YOUR INSTRUCTIONS =>
Output the line that contains "each sex. Then", then every line beneath it through the end of the records, exactly as given and with no other lines.

MATERIAL FOR THIS EXERCISE =>
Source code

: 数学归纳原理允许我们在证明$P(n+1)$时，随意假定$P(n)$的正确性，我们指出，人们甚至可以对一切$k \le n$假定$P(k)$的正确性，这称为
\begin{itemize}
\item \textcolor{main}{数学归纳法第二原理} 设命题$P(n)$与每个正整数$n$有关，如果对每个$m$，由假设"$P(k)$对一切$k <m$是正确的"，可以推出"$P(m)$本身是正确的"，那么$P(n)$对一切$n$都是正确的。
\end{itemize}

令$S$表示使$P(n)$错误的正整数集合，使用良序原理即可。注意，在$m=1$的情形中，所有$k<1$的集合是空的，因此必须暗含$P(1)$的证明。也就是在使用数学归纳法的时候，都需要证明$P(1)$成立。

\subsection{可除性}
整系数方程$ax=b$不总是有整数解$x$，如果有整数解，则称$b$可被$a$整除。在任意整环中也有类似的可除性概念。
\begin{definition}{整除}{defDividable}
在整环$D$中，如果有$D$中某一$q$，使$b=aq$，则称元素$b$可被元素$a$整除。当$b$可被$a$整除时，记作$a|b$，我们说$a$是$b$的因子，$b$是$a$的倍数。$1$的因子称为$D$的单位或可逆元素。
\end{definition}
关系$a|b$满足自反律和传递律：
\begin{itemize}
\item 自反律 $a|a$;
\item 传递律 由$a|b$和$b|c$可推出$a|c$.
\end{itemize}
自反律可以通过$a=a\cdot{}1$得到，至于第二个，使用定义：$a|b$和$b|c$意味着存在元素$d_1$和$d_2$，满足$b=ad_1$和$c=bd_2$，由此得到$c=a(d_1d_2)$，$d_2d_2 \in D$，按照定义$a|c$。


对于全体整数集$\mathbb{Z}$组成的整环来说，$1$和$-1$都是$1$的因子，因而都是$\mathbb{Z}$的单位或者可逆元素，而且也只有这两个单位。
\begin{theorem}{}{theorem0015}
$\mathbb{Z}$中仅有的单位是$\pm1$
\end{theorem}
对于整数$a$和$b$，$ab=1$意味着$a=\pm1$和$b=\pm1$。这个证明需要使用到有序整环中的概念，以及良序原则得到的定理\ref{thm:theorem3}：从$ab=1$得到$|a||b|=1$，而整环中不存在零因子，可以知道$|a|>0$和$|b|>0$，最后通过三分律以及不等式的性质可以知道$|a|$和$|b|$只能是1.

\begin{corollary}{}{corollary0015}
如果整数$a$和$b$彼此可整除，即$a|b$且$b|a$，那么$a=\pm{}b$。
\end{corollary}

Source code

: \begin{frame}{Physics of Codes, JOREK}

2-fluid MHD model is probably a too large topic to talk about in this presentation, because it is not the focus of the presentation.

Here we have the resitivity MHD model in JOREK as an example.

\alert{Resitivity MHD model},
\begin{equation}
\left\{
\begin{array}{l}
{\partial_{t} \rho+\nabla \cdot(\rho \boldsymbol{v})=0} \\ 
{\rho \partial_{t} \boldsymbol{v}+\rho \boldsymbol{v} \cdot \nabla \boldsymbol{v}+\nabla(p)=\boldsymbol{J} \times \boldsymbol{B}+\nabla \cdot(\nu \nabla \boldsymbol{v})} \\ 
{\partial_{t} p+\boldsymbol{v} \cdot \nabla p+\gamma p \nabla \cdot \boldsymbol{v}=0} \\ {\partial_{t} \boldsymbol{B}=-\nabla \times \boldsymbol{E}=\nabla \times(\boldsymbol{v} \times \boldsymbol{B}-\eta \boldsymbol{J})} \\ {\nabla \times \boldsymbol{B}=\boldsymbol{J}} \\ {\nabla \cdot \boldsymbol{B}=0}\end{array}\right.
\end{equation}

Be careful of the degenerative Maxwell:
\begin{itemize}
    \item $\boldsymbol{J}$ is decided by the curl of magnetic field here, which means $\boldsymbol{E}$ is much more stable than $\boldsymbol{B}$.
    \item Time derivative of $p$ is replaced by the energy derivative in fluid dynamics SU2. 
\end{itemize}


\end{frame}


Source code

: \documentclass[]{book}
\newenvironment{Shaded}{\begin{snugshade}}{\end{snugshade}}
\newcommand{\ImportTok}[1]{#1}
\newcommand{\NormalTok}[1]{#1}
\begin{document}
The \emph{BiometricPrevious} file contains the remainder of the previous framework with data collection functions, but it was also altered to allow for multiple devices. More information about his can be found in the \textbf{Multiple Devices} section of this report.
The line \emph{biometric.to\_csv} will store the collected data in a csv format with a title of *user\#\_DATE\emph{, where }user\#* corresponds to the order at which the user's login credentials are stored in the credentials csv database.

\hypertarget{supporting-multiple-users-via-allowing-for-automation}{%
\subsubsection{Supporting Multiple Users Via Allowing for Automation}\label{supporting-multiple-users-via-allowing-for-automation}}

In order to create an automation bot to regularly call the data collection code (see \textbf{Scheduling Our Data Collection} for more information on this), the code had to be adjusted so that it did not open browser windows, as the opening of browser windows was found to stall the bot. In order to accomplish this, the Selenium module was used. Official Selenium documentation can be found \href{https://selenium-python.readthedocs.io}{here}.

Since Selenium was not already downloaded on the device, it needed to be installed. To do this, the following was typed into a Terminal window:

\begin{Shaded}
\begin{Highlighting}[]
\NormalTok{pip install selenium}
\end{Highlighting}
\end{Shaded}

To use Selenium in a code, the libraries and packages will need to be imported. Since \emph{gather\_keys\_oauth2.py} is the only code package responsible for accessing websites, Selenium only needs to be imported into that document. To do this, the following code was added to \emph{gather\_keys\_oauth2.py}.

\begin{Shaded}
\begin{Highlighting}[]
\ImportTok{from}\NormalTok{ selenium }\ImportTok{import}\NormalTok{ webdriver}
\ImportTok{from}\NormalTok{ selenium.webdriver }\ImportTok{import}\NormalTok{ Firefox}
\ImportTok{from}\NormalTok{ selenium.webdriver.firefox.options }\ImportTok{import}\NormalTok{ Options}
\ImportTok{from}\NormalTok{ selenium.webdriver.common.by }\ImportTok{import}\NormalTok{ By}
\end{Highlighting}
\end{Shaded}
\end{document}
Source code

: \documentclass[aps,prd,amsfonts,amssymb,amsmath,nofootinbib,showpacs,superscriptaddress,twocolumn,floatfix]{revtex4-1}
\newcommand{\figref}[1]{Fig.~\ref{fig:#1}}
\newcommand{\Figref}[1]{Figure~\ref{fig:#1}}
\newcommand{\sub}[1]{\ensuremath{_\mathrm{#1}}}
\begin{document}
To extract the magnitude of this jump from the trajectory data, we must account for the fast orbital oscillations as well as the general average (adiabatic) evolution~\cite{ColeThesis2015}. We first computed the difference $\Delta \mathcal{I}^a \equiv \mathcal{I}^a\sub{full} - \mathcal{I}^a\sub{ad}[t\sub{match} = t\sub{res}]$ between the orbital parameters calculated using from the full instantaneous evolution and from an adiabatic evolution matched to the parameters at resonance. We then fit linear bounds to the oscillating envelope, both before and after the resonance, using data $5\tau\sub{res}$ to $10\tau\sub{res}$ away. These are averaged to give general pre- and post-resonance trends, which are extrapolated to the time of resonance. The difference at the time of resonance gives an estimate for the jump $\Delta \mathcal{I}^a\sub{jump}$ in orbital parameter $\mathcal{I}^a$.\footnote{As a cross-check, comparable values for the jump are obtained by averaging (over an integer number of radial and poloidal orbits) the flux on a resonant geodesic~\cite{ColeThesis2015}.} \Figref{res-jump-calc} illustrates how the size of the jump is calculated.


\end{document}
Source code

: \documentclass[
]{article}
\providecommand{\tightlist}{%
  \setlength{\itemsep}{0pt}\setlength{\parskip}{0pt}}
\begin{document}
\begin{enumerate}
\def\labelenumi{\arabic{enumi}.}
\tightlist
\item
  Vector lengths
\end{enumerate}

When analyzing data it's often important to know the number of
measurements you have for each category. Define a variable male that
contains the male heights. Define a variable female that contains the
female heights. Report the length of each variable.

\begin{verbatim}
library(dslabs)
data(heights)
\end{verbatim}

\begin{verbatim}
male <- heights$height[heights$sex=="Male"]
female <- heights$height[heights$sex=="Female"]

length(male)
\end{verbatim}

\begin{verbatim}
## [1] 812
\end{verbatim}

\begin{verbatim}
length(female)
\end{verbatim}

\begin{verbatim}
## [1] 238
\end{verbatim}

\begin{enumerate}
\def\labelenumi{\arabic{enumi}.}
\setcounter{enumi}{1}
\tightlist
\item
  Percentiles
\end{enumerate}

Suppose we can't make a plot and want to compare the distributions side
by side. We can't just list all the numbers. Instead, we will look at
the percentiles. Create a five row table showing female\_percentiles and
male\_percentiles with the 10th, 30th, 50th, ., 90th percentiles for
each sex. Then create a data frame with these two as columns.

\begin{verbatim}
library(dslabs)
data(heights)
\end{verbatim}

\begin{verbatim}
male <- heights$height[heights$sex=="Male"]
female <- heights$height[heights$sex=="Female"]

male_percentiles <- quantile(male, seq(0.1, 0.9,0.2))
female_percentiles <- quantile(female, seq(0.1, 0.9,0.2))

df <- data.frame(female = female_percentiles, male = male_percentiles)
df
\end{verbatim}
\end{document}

YOUR RESPONSE =>
each sex. Then create a data frame with these two as columns.

\begin{verbatim}
library(dslabs)
data(heights)
\end{verbatim}

\begin{verbatim}
male <- heights$height[heights$sex=="Male"]
female <- heights$height[heights$sex=="Female"]

male_percentiles <- quantile(male, seq(0.1, 0.9,0.2))
female_percentiles <- quantile(female, seq(0.1, 0.9,0.2))

df <- data.frame(female = female_percentiles, male = male_percentiles)
df
\end{verbatim}
\end{document}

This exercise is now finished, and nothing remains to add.